The WOTC program issues tax credit certifications to participating employers doing business in South Carolina that are willing to hire individuals with barriers to employment opportunities. The program offers the potential of preventing millions of dollars from leaving the state’s economy each year in the form of owed federal general tax liability. The most recent three-year average (2020, 2021, 2022) of federal general tax liability monies potentially being retained in the state economy was $102,970,333.

Federal Bonding is a fidelity insurance program that helps employers confidently hire jobseekers who are considered “at-risk.” The program provides risk mitigation for employers willing to hire employees who may be hard-to-place due to circumstances such as judicial involvement. The fidelity insurance coverage can be issued from $5,000 to $25,000 for the first six months of employment at no cost to either the employer or the employee.”

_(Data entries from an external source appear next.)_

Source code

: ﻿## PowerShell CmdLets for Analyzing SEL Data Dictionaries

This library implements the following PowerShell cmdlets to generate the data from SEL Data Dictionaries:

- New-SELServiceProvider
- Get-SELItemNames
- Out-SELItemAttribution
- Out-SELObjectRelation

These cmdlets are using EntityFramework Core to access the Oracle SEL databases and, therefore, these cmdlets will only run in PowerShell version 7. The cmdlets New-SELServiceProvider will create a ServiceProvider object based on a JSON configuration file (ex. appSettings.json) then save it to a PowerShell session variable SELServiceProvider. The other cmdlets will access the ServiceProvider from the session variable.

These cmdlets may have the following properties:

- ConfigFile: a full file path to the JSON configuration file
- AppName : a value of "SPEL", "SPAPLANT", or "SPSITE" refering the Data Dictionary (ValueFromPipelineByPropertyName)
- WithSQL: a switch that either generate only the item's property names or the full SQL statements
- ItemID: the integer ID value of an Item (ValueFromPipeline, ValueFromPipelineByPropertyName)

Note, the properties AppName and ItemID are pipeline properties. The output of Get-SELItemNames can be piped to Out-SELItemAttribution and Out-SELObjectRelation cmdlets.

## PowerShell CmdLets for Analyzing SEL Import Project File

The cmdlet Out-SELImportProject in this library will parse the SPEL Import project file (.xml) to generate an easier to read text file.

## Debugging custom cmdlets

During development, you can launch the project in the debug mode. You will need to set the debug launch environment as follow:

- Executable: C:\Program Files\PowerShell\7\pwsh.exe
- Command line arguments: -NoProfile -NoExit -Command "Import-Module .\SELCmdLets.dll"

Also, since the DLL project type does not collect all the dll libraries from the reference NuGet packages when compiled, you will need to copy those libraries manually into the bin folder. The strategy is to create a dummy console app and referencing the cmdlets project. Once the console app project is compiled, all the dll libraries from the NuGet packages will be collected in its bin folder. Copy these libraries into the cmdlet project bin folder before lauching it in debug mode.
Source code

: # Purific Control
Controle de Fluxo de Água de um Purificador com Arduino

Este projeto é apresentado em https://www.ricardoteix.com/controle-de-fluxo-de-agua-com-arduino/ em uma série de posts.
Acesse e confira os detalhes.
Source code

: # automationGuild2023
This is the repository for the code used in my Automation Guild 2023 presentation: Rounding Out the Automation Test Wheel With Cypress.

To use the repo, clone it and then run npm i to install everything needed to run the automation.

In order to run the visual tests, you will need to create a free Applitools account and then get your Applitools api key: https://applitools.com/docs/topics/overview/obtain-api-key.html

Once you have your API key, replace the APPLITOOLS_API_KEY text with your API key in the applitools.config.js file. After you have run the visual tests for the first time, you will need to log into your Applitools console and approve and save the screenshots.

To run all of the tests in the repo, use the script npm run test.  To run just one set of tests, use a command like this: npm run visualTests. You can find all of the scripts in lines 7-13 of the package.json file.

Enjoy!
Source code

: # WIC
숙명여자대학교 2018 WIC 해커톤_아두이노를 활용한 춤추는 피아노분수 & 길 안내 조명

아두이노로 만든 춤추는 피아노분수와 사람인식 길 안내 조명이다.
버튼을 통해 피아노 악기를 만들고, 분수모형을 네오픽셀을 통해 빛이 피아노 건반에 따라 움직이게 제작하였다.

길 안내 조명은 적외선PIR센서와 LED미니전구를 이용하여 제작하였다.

 Her Advice to Women Following a Similar Career Path:

“Have a heart for service, set lofty goals, be dedicated, and love what you do."

Abdalis Toro, State Monitor                                                                                                                    

 Years of Public Service at DEW: Over 6 years

“Being a woman in state government involves making a difference and changing perceptions one day at a time, working with resilience and humor, navigating complex webs of expectations, biases, and obstacles; and remaining steadfast in my commitment to serve and to break down barriers. I am honored to play a crucial role in ensuring the economic and occupational wellbeing of individuals throughout SC. From ensuring compliance to federal standards of service to providing vital support during times of crisis, my work is deeply rewarding and impactful. I have the privilege of working with communities & individuals who have been historically marginalized to ensure their voices are heard, that their rights are protected, and that they receive adequate help to navigate complex systems to access the resources they need.”

 Her Advice to Women Following a Similar Career Path:

“If you are interested in becoming a Monitor Advocate, my advice would be to focus on building a strong foundation of knowledge and skills in areas such as advocacy and communication. Seek out opportunities to volunteer or work with organizations that serve marginalized communities, and learn as much as you can about the challenges and barriers that these communities face. It is also important to cultivate strong relationships with other advocates, community leaders, and policymakers, as these connections can help you navigate complex systems and create positive changes. Finally, remember that this work can be emotionally and mentally taxing, so be sure to prioritize self-care and find ways to recharge and stay motivated. With dedication, perseverance, and a commitment to justice, you can make a meaningful difference in the lives of the people you serve as a Monitor Advocate.”